I’m standing in a dumpster, knee-deep in trash, with a decomposing dead mouse a foot away from my face, holding back dry-heaves when I make eye contact with my husband and give him the look that says “I didn’t sign up for this shit when you floated the idea of a farm to me.”
We have this knack of trying to complete large, complicated projects during the height of our growing season. The time when we need to focus on marketing our products, growing them correctly, and being good parents -it’s like our brains turn to mush when it gets above 80 degrees and we are like Oprah passing out her favorite things to her audience except it’s just us passing out awful projects to ourselves and instead of elated joy it’s just me curled up in the fetal position crying because my body has sweat out all moisture and just dust puffs are coming out of my eyes instead of tears.
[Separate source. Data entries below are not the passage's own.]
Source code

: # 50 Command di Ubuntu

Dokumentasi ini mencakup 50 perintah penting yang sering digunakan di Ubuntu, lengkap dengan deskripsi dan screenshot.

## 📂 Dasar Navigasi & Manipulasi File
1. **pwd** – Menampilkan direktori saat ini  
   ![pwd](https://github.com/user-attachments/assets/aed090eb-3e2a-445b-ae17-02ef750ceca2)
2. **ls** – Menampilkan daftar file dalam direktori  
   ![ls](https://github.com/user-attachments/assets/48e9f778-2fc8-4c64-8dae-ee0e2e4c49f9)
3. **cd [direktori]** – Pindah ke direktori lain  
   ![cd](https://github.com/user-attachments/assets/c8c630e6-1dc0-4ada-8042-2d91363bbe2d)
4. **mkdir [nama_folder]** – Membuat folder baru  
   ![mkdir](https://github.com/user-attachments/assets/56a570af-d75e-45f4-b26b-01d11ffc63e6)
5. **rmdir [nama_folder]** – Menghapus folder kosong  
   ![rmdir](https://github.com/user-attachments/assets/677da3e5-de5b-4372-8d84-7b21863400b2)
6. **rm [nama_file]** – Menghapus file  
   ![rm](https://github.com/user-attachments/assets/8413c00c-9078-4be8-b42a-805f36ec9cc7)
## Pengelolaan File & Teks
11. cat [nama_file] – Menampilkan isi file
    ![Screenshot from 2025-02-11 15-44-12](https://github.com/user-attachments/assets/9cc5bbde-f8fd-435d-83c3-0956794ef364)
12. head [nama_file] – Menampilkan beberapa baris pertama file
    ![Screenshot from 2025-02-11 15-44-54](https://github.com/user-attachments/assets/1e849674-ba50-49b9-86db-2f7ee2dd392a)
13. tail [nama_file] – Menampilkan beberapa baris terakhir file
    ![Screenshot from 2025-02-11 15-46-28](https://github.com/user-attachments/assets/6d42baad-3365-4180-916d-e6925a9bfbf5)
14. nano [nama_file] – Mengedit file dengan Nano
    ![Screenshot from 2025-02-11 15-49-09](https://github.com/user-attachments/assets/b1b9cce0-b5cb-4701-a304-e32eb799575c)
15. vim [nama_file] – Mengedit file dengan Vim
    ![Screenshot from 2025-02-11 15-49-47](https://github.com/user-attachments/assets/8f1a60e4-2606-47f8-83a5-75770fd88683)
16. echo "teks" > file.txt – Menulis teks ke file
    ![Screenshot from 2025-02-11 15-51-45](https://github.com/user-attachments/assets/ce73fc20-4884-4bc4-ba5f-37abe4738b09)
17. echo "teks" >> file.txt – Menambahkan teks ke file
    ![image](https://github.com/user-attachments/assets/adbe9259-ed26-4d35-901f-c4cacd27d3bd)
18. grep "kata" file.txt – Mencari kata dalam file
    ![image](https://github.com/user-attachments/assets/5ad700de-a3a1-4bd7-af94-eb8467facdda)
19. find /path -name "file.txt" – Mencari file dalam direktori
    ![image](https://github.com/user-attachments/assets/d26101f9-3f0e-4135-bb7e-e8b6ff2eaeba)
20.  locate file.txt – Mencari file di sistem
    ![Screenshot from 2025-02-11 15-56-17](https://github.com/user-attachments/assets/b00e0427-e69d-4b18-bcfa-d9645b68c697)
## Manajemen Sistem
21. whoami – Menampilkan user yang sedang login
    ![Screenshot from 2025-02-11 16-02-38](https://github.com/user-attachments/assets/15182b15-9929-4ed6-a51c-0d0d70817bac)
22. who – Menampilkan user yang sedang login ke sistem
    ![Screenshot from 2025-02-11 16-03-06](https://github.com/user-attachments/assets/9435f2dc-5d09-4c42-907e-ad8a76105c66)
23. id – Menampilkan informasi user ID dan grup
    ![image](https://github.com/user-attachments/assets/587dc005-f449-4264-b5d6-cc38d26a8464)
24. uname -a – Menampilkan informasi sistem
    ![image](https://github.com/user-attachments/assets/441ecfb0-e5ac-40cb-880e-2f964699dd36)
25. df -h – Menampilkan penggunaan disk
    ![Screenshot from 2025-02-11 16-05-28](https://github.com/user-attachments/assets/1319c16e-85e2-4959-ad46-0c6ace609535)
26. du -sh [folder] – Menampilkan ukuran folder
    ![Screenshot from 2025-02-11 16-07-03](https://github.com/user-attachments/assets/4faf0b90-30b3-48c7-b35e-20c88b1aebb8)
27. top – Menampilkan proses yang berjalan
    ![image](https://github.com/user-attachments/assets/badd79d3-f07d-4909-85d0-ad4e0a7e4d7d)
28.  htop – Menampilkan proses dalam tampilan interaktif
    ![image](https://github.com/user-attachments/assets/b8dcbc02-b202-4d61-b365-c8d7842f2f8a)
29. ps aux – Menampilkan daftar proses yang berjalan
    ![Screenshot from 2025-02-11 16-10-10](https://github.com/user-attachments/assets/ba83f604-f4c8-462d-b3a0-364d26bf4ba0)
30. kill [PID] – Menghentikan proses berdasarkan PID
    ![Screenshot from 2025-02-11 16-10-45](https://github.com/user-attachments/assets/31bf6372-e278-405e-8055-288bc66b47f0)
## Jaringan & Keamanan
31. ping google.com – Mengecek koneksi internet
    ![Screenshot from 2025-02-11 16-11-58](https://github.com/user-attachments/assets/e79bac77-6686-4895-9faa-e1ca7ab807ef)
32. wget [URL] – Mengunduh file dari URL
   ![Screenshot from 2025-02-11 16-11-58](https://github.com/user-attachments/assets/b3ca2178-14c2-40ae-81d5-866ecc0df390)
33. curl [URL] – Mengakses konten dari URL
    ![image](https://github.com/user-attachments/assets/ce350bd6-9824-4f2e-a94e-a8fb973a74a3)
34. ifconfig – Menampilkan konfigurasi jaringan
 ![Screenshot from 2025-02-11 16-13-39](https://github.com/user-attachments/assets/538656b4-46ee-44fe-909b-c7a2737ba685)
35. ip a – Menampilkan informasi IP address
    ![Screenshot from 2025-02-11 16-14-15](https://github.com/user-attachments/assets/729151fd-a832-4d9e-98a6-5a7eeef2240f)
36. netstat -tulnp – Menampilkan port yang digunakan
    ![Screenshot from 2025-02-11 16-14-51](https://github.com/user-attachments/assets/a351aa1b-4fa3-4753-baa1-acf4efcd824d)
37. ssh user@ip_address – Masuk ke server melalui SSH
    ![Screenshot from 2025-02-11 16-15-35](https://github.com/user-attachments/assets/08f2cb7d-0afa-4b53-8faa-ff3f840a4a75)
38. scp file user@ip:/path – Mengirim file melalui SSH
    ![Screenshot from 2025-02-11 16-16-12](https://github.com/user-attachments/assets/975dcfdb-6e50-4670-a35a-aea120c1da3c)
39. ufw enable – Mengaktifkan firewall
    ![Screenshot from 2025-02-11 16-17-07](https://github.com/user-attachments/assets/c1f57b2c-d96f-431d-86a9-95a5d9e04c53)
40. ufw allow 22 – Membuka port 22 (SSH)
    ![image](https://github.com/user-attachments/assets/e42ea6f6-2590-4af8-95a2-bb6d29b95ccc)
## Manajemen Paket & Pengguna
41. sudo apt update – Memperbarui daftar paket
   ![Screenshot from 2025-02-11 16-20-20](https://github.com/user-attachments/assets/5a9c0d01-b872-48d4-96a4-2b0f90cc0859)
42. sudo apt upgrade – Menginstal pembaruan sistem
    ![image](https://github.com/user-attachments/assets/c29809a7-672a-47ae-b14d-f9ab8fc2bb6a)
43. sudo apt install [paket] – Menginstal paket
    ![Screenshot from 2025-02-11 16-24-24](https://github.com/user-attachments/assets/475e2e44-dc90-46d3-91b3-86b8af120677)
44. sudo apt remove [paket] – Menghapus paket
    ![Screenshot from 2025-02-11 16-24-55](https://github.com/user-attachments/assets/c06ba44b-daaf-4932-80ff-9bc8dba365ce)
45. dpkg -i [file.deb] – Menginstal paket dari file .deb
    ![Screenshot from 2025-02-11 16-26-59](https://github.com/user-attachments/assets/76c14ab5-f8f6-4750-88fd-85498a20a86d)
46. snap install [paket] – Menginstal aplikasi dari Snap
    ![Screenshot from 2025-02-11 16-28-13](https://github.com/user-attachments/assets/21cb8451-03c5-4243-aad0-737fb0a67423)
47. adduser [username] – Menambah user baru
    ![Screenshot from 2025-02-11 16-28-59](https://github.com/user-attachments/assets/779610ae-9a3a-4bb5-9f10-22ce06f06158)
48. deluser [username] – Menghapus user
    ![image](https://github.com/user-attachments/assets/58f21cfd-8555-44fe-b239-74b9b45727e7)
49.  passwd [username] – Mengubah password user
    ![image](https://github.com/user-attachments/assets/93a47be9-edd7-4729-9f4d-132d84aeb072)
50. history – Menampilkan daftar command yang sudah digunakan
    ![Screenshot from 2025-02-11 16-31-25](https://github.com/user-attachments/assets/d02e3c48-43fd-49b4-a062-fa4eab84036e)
In March, when the stay-at-home order was put in place, we were nominated as tribute by Illinois Ag in the Classroom to incubate chickens in our guest bedroom as 4th graders across the state wouldn’t be able to do so for their annual science project. Chris and Lincoln filmed educational videos about chickens and gave daily updates to the internet. We sat in complete wonder one morning as we watched 12 tiny, slimy bodies burst their way into the world. The gross, feeble, and deformed looking newborn chicks turned quickly into little poofs that bounced and peeped. “Awwwwwwwwwww” we said in high-pitched voices as our eyes turned into cartoon anime versions of eyes.
Our current chicken coop is an old tool shed that came with the property. Chris has spent years fighting off various creatures living underneath it. There are actual boards falling off of it and the boards feel spongy when you pick them up. It still has the half-assed patch job on it from when we had a polar vortex a few years ago. We knew we needed to tear it down and start over. But then we still had homeschool, weddings postponed at an alarming rate, seeds needed to get into the ground, tulips needed harvested, new markets had to get figured out, did I mention the homeschooling thing?
Months later, my father-in-law brought his tractor over to push down the old toolshed/chicken coop. It fell over like a tissue, it didn’t even put up a fight. There was wildlife underneath the shed – and that’s all I’m going to say about that.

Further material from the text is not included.